Читаем Старший брат следит за тобой. Как защитить себя в цифровом мире полностью

Дополнительный (одноразовый) код может генерироваться специальным приложением-аутентификатором (типа Google Authenticator или Microsoft Authentificator), не требующим подключения к интернету. Приложение генерирует на основе первичного ключа (обычно в виде QR-кода) одноразовый код с ограниченным сроком действия (30–60 секунд). По истечении времени создается новый код. Если злоумышленнику и удастся перехватить один или даже несколько кодов, невозможно предугадать, какой код будет следующим.

Более универсальное и комфортное решение – разработка Authy (https://authy.com). Эта программа может не только генерировать одноразовые коды, но и умеет сохранять полученные сертификаты в облачном хранилище и позволяет копировать их на другие устройства (смартфоны, компьютеры, планшеты и даже «умные» часы). Если одно из устройств будет похищено, вы не потеряете контроль над аккаунтом.
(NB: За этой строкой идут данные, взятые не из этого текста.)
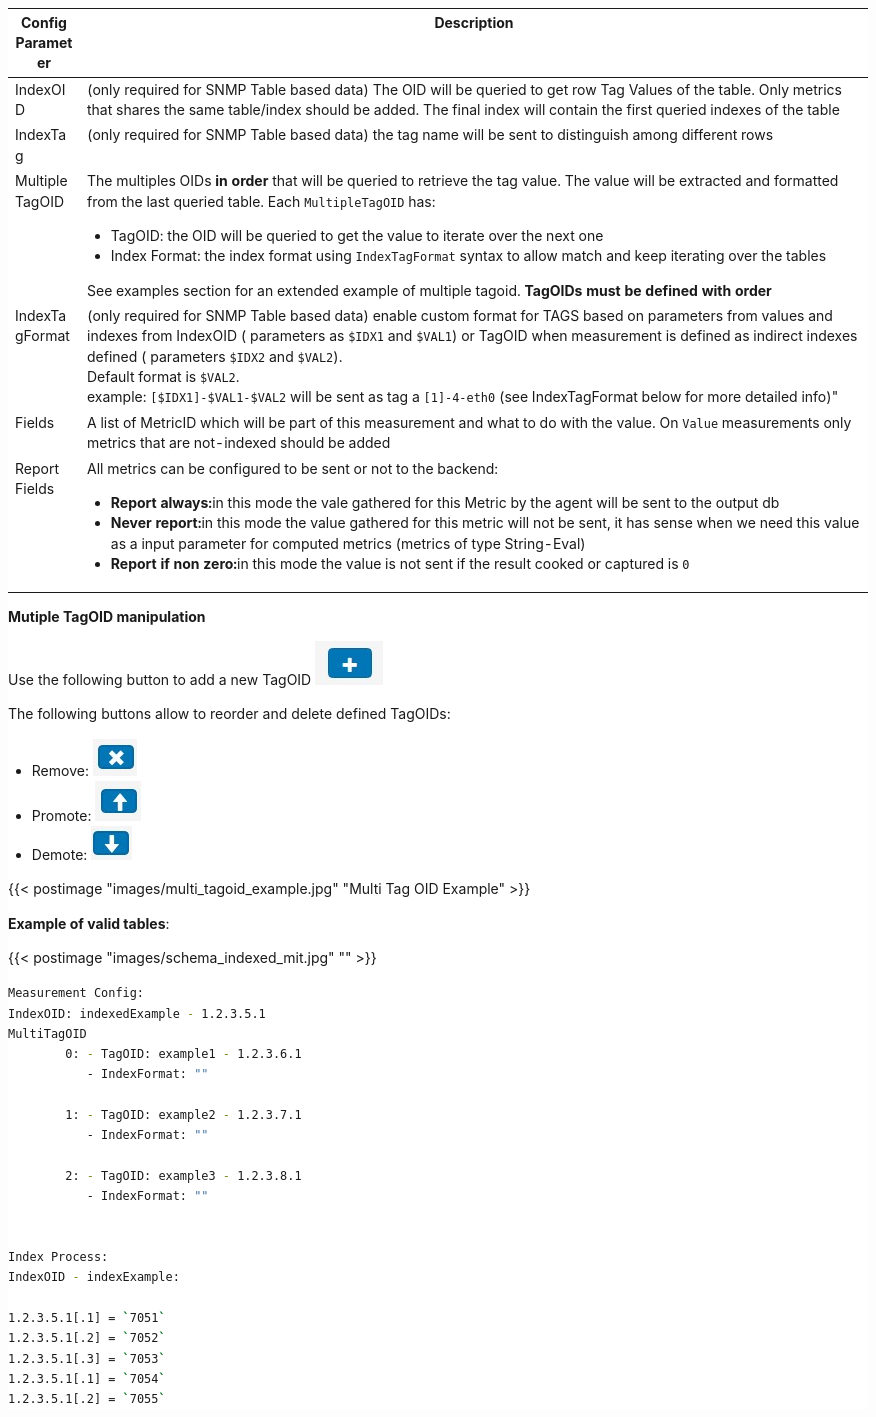 Config Parameter| Description
--- | ---
IndexOID | (only required for SNMP Table based data) The OID will be queried to get row Tag Values of the table. Only metrics that shares the same table/index should be added. The final index will contain the first queried indexes of the table
IndexTag | (only required for SNMP Table based data) the tag name will be sent to distinguish among different rows
Multiple TagOID| The multiples OIDs **in order** that will be queried to retrieve the tag value. The value will be extracted and formatted from the last queried table. Each `MultipleTagOID` has: <ul><li>TagOID: the OID will be queried to get the value to iterate over the next one</li><li>Index Format: the index format using `IndexTagFormat` syntax to allow match and keep iterating over the tables</li></ul> See examples section for an extended example of multiple tagoid. **TagOIDs must be defined with order**
IndexTagFormat|(only required for SNMP Table based data) enable custom format for TAGS based on parameters from values and indexes from IndexOID ( parameters as `$IDX1` and `$VAL1`) or TagOID when measurement is defined as indirect indexes defined ( parameters `$IDX2` and `$VAL2`). <br/> Default format is `$VAL2`.<br/> example: `[$IDX1]-$VAL1-$VAL2` will be sent as tag a `[1]-4-eth0` (see IndexTagFormat below for more detailed info)"
Fields | A list of MetricID which will be part of this measurement and what to do with the value. On `Value` measurements only metrics that are not-indexed should be added
Report Fields | All metrics can be configured to be sent or not to the backend:<br><ul><li><strong>Report always:</strong>in this mode the vale gathered for this Metric by the agent will be sent to the output db</li><li><strong>Never report:</strong>in this mode the value gathered for this metric will not be sent, it has sense when we need this value as a input parameter for computed metrics (metrics of type String-Eval) </li> <li><strong>Report if non zero:</strong>in this  mode the value is not sent if the result cooked or captured is `0`</li><ul>

**Mutiple TagOID manipulation**

Use the following button to add a new TagOID ![add_button]

The following buttons allow to reorder and delete defined TagOIDs:

- Remove: ![remove_button]
- Promote: ![promote_button]
- Demote: ![demote_button]


{{< postimage "images/multi_tagoid_example.jpg" "Multi Tag OID Example" >}}


**Example of valid tables**:

{{< postimage "images/schema_indexed_mit.jpg" "" >}}

```bash
Measurement Config:
IndexOID: indexedExample - 1.2.3.5.1
MultiTagOID
        0: - TagOID: example1 - 1.2.3.6.1
           - IndexFormat: ""

        1: - TagOID: example2 - 1.2.3.7.1
           - IndexFormat: ""

        2: - TagOID: example3 - 1.2.3.8.1
           - IndexFormat: ""


Index Process:
IndexOID - indexExample:

1.2.3.5.1[.1] = `7051`
1.2.3.5.1[.2] = `7052`
1.2.3.5.1[.3] = `7053`
1.2.3.5.1[.1] = `7054`
1.2.3.5.1[.2] = `7055`

```

[New Button]: /images/new_button.JPG "New Button"
[Edit Button]: /images/edit_button.JPG "Edit Button"
[add_button]: images/add_button.jpg "Add button"
[remove_button]: images/remove_button.jpg "Remove button"
[promote_button]: images/promote_button.jpg "Promote button"
[demote_button]: images/demote_button.jpg "Demote button"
Аутентификация в приложении требует ввода ПИН-кода, а ключ, находящийся на скомпрометированном устройстве, можно отозвать[67].

К недостаткам приложений-аутентификаторов можно отнести риск того, что если злоумышленник получит доступ к первичному ключу или взломает сервер, то, зная алгоритмы вычислений, он сможет генерировать пароли самостоятельно. К тому же не всегда можно быть уверенным, что данные из такого приложения не передаются на удаленный сервер, если девайс заражен вредоносным граббером, копирующим изображение на экране (проблема решается запуском аутентификатора на устройстве без доступа к интернету). И, как и в случае с SMS-сообщениями, если для аутентификации и генерации кодов используется одно и то же устройство, защита перестает быть двухфакторной.

Кроме того, если приложение-аутентификатор недоступно, многие сервисы предлагают альтернативные варианты передачи одноразового кода: звонок автоинформатора, отправку кода с помощью SMS-сообщения или даже электронной почты. В таком случае преимущества приложения-аутентификатора теряют весь смысл. Если приложение не работает, а код отправляется в SMS-сообщении, то злоумышленник может получить доступ к телефону жертвы, к примеру, клонировав SIM-карту.

Данный способ объединяет два предыдущих: вы не вводите одноразовый код, а подтверждаете вход с вашего мобильного устройства с установленным приложением службы, к которой вы получаете доступ. На устройстве хранится приватный ключ, который проверяется при каждом входе. Недостатки те же, что и у приложений-аутентификаторов.

Токены безопасности

Для достижения максимального уровня защиты вместо программных инструментов аутентификации применяются аппаратные – специальные магнитные карты или USB-токены (похожи на flash-накопители без возможности записи данных пользователем). В этом случае помимо пароля преступнику необходим физический доступ к токену. Внутри такого токена находится специальный процессор, генерирующий криптографические ключи. Аутентификация осуществляется автоматически при подключении токена к устройству. Существуют версии токенов как для компьютеров, так и для мобильных устройств, например YubiKey (https://thekernel.com/ru/compare-yubikeys/).

В качестве примера можно рассмотреть систему аутентификации SecurID американской компании RSA. При запросе доступа к системе (сайту или устройству) пользователь вводит свой логин и 4-цифровой ПИН-код (который он помнит), а также токен-код, генерируемый аппаратным устройством (или программным токеном-приложением) и меняющийся каждую минуту (отображается на экране устройства и содержит 6 цифр). Введенная информация в зашифрованном виде передается на сервер, где сравнивается с записями в базе данных всех пользователей. При всей кажущейся безопасности система тем не менее подвержена атакам типа MiTM (Man in the middle – «человек посередине»): злоумышленник может заблокировать для пользователя доступ и подключиться к серверу, пока не будет сгенерирован следующий токен-пароль.